Dataset records ▸
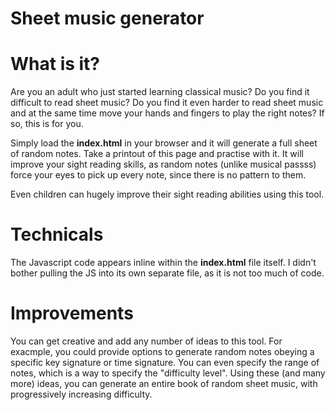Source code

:# Sheet music generator

# What is it?

Are you an adult who just started learning classical music? Do you find it difficult to read sheet music? Do you find it even harder to read sheet music and at the same time move your hands and fingers to play the right notes? If so, this is for you.

Simply load the **index.html** in your browser and it will generate a full sheet of random notes. Take a printout of this page and practise with it. It will improve your sight reading skills, as random notes (unlike musical passss) force your eyes to pick up every note, since there is no pattern to them.

Even children can hugely improve their sight reading abilities using this tool.

# Technicals

The Javascript code appears inline within the **index.html** file itself. I didn't bother pulling the JS into its own separate file, as it is not too much of code.

# Improvements

You can get creative and add any number of ideas to this tool. For exacmple, you could provide options to generate random notes obeying a specific key signature or time signature. You can even specify the range of notes, which is a way to specify the "difficulty level". Using these (and many more) ideas, you can generate an entire book of random sheet music, with progressively increasing difficulty.
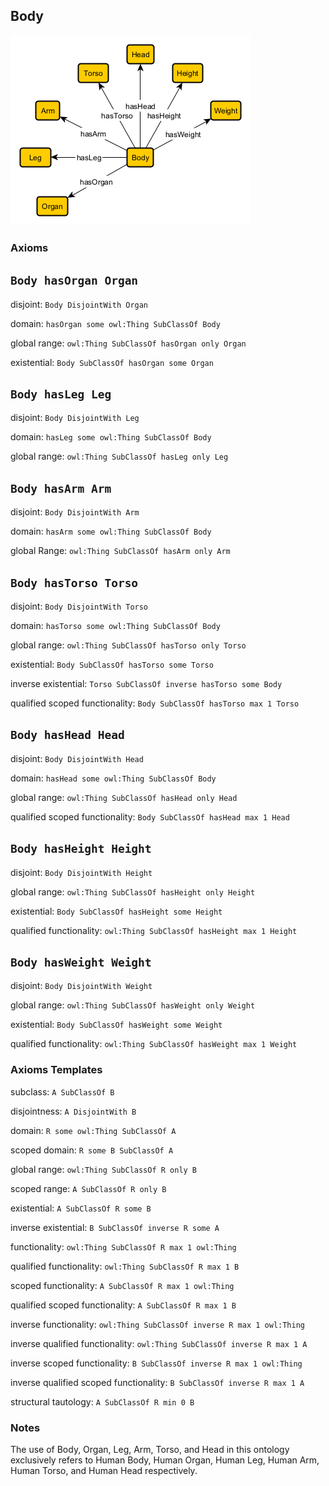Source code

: ## Body
![schema-diagram](Body.png)

### Axioms

## `Body hasOrgan Organ` <br />
disjoint: `Body DisjointWith Organ`

domain: `hasOrgan some owl:Thing SubClassOf Body` <br />

global range: `owl:Thing SubClassOf hasOrgan only Organ` <br />

existential: `Body SubClassOf hasOrgan some Organ` <br />

## `Body hasLeg Leg` <br />
disjoint: `Body DisjointWith Leg`

domain: `hasLeg some owl:Thing SubClassOf Body` <br />

global range: `owl:Thing SubClassOf hasLeg only Leg` <br />

## `Body hasArm Arm` <br />
disjoint: `Body DisjointWith Arm`

domain: `hasArm some owl:Thing SubClassOf Body` <br />

global Range: `owl:Thing SubClassOf hasArm only Arm` <br />

## `Body hasTorso Torso` <br />
disjoint: `Body DisjointWith Torso`

domain: `hasTorso some owl:Thing SubClassOf Body` <br />

global range: `owl:Thing SubClassOf hasTorso only Torso` <br />

existential: `Body SubClassOf hasTorso some Torso` <br />

inverse existential: `Torso SubClassOf inverse hasTorso some Body` <br />

qualified scoped functionality: `Body SubClassOf hasTorso max 1 Torso` <br />

## `Body hasHead Head` <br />
disjoint: `Body DisjointWith Head`

domain: `hasHead some owl:Thing SubClassOf Body` <br />

global range: `owl:Thing SubClassOf hasHead only Head` <br />

qualified scoped functionality: `Body SubClassOf hasHead max 1 Head` <br />

## `Body hasHeight Height` <br />
disjoint: `Body DisjointWith Height`

global range: `owl:Thing SubClassOf hasHeight only Height` <br />

existential: `Body SubClassOf hasHeight some Height` <br />

qualified functionality: `owl:Thing SubClassOf hasHeight max 1 Height` <br />

## `Body hasWeight Weight` <br />
disjoint: `Body DisjointWith Weight`

global range: `owl:Thing SubClassOf hasWeight only Weight` <br />

existential: `Body SubClassOf hasWeight some Weight` <br />

qualified functionality: `owl:Thing SubClassOf hasWeight max 1 Weight` <br />

### Axioms Templates
subclass: `A SubClassOf B` <br />

disjointness: `A DisjointWith B` <br />

domain: `R some owl:Thing SubClassOf A` <br />

scoped domain: `R some B SubClassOf A` <br />

global range: `owl:Thing SubClassOf R only B` <br />

scoped range: `A SubClassOf R only B` <br />

existential: `A SubClassOf R some B` <br />

inverse existential: `B SubClassOf inverse R some A` <br />

functionality: `owl:Thing SubClassOf R max 1 owl:Thing` <br />

qualified functionality: `owl:Thing SubClassOf R max 1 B` <br />

scoped functionality: `A SubClassOf R max 1 owl:Thing` <br />

qualified scoped functionality: `A SubClassOf R max 1 B` <br />

inverse functionality: `owl:Thing SubClassOf inverse R max 1 owl:Thing` <br />

inverse qualified functionality: `owl:Thing SubClassOf inverse R max 1 A` <br />

inverse scoped functionality: `B SubClassOf inverse R max 1 owl:Thing` <br />

inverse qualified scoped functionality: `B SubClassOf inverse R max 1 A` <br />

structural tautology: `A SubClassOf R min 0 B` <br />

### Notes
The use of Body, Organ, Leg, Arm, Torso, and Head in this ontology exclusively refers to Human Body, Human Organ, Human Leg, Human Arm, Human Torso, and Human Head respectively.

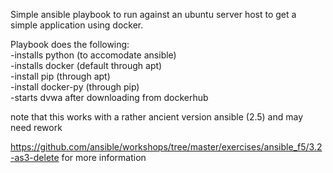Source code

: Simple ansible playbook to run against an ubuntu server host to get a simple application using docker.  

Playbook does the following:  
-installs python (to accomodate ansible)  
-installs docker (default through apt)  
-install pip (through apt)  
-install docker-py (through pip)  
-starts dvwa after downloading from dockerhub  


note that this works with a rather ancient version ansible (2.5) and may need rework

https://github.com/ansible/workshops/tree/master/exercises/ansible_f5/3.2-as3-delete
 for more information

Your instructions ▸ Count each line above that has the word "hasOrgan" in it, and write down nothing but the total.

Solution for this problem ▸ 4